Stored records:

--- START ---

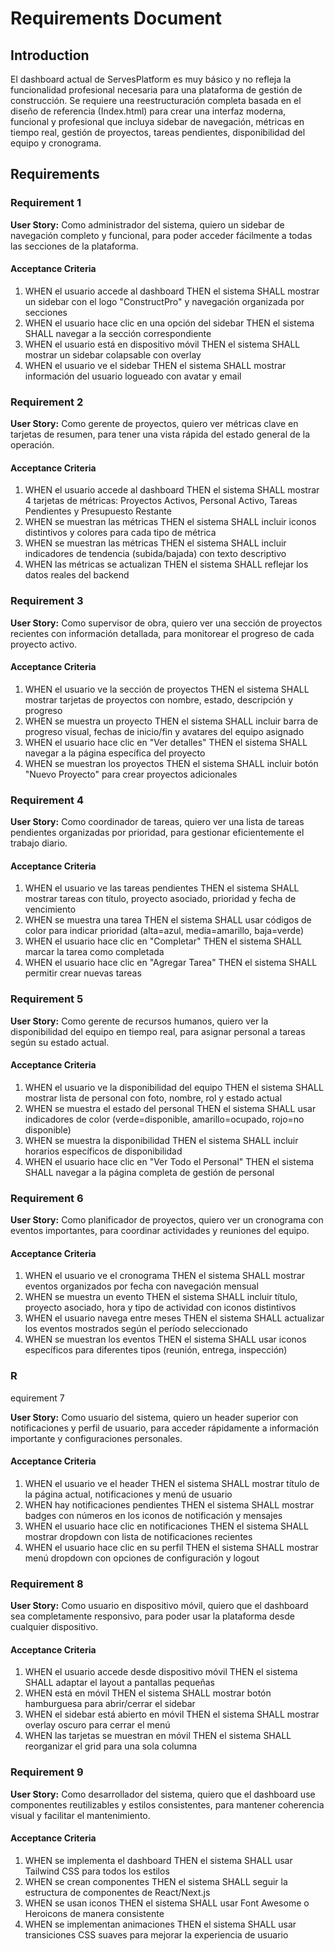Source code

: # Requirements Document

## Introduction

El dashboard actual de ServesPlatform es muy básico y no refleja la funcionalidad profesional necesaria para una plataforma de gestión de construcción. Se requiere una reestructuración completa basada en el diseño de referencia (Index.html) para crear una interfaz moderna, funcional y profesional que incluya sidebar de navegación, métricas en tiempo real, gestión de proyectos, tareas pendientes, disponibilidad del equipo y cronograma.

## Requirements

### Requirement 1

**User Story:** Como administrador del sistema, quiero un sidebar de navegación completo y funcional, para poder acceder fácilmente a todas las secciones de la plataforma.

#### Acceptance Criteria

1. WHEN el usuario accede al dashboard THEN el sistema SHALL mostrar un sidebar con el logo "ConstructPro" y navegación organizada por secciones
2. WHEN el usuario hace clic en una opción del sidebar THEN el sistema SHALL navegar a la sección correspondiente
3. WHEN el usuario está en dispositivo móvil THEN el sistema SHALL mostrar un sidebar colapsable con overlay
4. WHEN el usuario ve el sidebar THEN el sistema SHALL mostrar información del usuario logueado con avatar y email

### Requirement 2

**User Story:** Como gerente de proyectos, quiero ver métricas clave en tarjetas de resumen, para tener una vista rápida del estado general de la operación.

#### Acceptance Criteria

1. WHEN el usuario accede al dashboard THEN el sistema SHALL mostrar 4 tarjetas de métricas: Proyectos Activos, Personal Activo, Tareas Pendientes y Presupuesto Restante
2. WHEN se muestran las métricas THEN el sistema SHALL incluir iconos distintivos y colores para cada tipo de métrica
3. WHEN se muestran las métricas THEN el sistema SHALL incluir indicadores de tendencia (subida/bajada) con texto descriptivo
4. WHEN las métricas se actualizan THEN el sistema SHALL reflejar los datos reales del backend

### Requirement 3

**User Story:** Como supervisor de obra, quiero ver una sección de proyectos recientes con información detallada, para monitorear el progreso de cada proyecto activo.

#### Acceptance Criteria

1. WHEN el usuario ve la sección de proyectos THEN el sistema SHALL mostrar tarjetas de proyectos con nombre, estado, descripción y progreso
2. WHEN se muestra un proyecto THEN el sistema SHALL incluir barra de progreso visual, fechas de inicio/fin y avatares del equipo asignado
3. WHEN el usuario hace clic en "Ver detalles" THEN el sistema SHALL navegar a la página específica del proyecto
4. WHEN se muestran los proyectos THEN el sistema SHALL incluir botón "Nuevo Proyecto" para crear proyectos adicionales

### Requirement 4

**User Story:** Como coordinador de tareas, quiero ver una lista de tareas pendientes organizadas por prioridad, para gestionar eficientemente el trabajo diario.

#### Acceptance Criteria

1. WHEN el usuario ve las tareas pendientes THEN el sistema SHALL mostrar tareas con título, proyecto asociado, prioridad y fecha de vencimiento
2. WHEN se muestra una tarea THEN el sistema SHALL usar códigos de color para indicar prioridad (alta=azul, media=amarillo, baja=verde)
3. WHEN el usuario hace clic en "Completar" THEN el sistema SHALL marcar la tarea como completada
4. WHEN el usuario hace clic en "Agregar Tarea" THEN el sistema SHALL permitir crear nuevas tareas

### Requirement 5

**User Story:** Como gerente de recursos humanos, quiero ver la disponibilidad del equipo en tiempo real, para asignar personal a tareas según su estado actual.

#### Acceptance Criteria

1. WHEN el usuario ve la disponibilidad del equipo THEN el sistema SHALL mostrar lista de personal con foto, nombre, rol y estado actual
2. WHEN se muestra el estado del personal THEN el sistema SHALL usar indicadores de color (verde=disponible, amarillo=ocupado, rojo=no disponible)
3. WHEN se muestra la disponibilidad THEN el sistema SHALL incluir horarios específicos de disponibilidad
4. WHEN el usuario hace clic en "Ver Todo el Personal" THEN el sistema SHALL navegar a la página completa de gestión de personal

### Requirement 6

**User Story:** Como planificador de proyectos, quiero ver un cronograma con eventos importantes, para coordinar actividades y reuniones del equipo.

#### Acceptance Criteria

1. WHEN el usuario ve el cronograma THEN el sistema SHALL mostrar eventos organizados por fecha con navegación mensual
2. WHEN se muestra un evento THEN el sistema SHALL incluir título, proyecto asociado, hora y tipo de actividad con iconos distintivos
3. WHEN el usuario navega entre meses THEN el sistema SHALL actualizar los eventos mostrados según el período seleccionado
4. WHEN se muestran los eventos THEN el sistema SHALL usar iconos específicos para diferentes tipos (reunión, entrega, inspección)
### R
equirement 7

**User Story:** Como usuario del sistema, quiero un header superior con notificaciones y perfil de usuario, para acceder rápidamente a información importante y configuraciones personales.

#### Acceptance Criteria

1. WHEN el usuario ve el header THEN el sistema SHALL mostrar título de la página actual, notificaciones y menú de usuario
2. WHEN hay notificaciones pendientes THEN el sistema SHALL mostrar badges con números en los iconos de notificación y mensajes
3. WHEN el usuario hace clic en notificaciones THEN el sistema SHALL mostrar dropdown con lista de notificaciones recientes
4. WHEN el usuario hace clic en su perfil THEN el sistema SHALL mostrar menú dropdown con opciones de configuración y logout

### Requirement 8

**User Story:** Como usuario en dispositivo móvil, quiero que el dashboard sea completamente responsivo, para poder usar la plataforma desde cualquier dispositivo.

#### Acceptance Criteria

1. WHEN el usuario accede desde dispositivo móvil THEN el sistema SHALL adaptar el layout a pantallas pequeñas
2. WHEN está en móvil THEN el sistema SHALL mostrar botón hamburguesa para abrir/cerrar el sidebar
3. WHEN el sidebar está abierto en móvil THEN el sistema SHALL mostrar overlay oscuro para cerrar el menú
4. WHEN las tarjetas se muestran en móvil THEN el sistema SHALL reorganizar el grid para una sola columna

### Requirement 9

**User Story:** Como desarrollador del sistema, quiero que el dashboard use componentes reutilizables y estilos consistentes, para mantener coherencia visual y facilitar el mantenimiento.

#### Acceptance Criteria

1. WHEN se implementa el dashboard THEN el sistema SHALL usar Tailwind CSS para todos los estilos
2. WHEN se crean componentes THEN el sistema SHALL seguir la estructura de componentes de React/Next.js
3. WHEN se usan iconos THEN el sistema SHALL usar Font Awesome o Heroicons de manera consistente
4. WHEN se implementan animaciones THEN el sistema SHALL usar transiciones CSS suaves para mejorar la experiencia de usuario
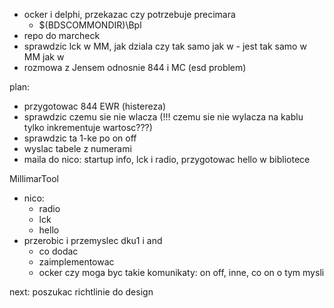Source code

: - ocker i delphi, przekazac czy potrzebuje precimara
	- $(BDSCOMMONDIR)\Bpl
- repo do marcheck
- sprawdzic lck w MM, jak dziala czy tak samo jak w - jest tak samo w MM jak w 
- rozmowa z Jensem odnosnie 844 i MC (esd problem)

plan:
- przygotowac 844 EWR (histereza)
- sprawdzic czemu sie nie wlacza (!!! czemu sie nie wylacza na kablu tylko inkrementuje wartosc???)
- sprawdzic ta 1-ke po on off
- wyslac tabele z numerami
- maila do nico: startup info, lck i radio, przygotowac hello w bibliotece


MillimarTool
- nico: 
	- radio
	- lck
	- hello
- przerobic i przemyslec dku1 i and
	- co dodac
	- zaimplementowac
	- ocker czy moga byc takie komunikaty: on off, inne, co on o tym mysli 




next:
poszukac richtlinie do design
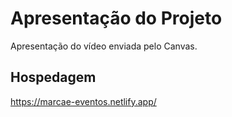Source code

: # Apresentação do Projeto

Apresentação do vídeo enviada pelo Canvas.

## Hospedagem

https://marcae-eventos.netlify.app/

--- END ---

## Aim of the task
The expected output is an exact copy of the lines from the top of the data above through the line containing "2. WHEN el usuario", both included, with every picture omitted.

## Output
Source code

: # Requirements Document

## Introduction

El dashboard actual de ServesPlatform es muy básico y no refleja la funcionalidad profesional necesaria para una plataforma de gestión de construcción. Se requiere una reestructuración completa basada en el diseño de referencia (Index.html) para crear una interfaz moderna, funcional y profesional que incluya sidebar de navegación, métricas en tiempo real, gestión de proyectos, tareas pendientes, disponibilidad del equipo y cronograma.

## Requirements

### Requirement 1

**User Story:** Como administrador del sistema, quiero un sidebar de navegación completo y funcional, para poder acceder fácilmente a todas las secciones de la plataforma.

#### Acceptance Criteria

1. WHEN el usuario accede al dashboard THEN el sistema SHALL mostrar un sidebar con el logo "ConstructPro" y navegación organizada por secciones
2. WHEN el usuario hace clic en una opción del sidebar THEN el sistema SHALL navegar a la sección correspondiente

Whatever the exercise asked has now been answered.